PROBLEM DESCRIPTION:
Look through the data below and show every line that includes "vérifications".

DATA FOR REVIEW:
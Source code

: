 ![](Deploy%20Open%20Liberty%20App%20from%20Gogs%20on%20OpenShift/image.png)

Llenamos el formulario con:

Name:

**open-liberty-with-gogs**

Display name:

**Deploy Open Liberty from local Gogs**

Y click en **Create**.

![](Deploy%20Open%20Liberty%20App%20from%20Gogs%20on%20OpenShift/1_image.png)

...

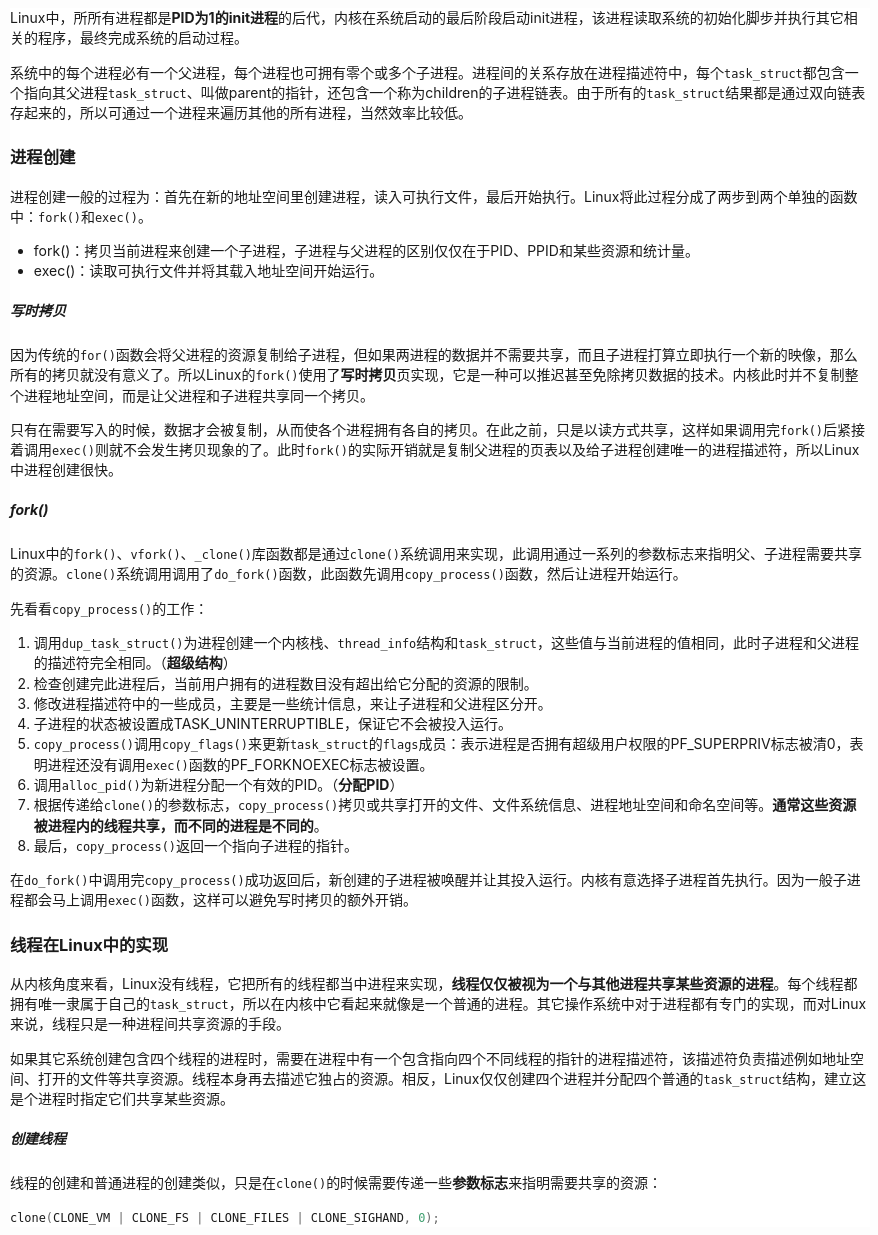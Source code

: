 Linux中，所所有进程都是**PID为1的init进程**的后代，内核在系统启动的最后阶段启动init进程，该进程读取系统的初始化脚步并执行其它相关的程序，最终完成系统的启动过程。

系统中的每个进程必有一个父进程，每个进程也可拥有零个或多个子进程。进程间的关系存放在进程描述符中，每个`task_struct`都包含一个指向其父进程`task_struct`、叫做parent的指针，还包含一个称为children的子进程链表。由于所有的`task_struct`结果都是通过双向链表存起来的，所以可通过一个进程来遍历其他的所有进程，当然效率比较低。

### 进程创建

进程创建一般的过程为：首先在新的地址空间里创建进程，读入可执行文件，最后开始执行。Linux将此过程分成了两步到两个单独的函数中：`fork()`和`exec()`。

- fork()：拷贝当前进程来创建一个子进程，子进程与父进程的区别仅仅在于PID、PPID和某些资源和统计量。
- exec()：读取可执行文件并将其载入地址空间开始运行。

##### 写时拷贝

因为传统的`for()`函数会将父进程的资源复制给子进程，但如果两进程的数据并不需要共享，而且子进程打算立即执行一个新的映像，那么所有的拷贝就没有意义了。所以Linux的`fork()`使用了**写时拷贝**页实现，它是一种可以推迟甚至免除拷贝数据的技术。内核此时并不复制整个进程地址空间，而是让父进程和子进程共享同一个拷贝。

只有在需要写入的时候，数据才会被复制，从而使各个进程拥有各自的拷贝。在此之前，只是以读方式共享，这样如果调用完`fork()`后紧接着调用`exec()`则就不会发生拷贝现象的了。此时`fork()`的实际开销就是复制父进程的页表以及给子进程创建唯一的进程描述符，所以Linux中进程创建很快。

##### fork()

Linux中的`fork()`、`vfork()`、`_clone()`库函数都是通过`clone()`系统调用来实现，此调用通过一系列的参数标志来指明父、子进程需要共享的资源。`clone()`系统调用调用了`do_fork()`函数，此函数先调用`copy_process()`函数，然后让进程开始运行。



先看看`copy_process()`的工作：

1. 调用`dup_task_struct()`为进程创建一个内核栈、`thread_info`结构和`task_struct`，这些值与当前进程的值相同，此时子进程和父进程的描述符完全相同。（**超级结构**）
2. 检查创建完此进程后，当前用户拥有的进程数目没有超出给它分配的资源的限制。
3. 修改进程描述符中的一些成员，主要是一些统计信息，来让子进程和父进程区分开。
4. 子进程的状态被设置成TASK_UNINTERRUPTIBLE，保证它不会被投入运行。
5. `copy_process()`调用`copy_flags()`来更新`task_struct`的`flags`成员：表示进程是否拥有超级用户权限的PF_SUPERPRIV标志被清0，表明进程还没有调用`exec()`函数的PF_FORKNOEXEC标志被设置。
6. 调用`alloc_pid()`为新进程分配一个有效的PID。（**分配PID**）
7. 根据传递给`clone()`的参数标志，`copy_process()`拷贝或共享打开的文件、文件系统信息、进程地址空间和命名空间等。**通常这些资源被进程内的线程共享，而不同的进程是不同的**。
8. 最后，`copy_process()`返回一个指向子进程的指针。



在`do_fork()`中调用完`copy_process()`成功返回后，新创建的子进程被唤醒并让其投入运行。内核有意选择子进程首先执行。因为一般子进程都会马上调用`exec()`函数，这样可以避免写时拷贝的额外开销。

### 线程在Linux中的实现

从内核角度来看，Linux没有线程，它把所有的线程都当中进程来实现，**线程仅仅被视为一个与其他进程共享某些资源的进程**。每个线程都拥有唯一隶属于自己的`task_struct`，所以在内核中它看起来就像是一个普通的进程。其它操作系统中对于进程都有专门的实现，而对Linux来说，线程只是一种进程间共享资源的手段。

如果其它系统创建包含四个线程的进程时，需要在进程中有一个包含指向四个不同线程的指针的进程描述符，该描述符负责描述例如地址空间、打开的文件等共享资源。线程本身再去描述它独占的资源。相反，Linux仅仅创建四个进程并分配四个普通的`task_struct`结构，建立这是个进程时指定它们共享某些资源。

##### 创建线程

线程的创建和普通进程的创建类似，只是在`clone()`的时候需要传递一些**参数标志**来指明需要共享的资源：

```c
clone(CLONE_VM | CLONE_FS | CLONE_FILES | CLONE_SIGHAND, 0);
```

---

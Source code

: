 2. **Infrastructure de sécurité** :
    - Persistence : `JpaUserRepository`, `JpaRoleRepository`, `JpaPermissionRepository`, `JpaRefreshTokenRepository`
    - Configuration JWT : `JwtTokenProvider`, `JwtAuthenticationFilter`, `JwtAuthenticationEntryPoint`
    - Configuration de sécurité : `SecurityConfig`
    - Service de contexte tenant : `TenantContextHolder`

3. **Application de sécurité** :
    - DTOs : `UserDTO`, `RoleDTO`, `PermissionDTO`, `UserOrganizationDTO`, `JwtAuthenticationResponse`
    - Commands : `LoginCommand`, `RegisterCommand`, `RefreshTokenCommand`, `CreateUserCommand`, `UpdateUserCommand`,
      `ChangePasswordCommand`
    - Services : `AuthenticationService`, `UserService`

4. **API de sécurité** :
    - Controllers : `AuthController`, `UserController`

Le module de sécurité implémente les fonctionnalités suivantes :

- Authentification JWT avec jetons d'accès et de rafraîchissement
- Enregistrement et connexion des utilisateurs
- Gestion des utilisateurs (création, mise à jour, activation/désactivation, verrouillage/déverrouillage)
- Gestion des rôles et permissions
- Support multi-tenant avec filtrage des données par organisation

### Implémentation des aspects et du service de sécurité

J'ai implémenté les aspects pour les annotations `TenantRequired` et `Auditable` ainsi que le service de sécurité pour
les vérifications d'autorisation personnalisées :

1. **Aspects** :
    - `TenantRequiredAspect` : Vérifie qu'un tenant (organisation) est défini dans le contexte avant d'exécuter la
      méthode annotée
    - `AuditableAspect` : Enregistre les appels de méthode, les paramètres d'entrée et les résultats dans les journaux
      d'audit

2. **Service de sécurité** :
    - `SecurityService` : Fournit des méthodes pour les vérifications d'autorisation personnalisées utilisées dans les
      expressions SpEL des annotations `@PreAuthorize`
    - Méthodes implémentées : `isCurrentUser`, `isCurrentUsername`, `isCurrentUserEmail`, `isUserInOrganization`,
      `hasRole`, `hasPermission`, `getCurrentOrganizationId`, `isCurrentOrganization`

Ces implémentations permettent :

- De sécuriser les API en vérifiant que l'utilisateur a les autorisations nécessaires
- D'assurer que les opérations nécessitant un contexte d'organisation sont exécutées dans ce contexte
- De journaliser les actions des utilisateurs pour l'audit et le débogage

TASK RESULT:
les vérifications d'autorisation personnalisées :
    - `SecurityService` : Fournit des méthodes pour les vérifications d'autorisation personnalisées utilisées dans les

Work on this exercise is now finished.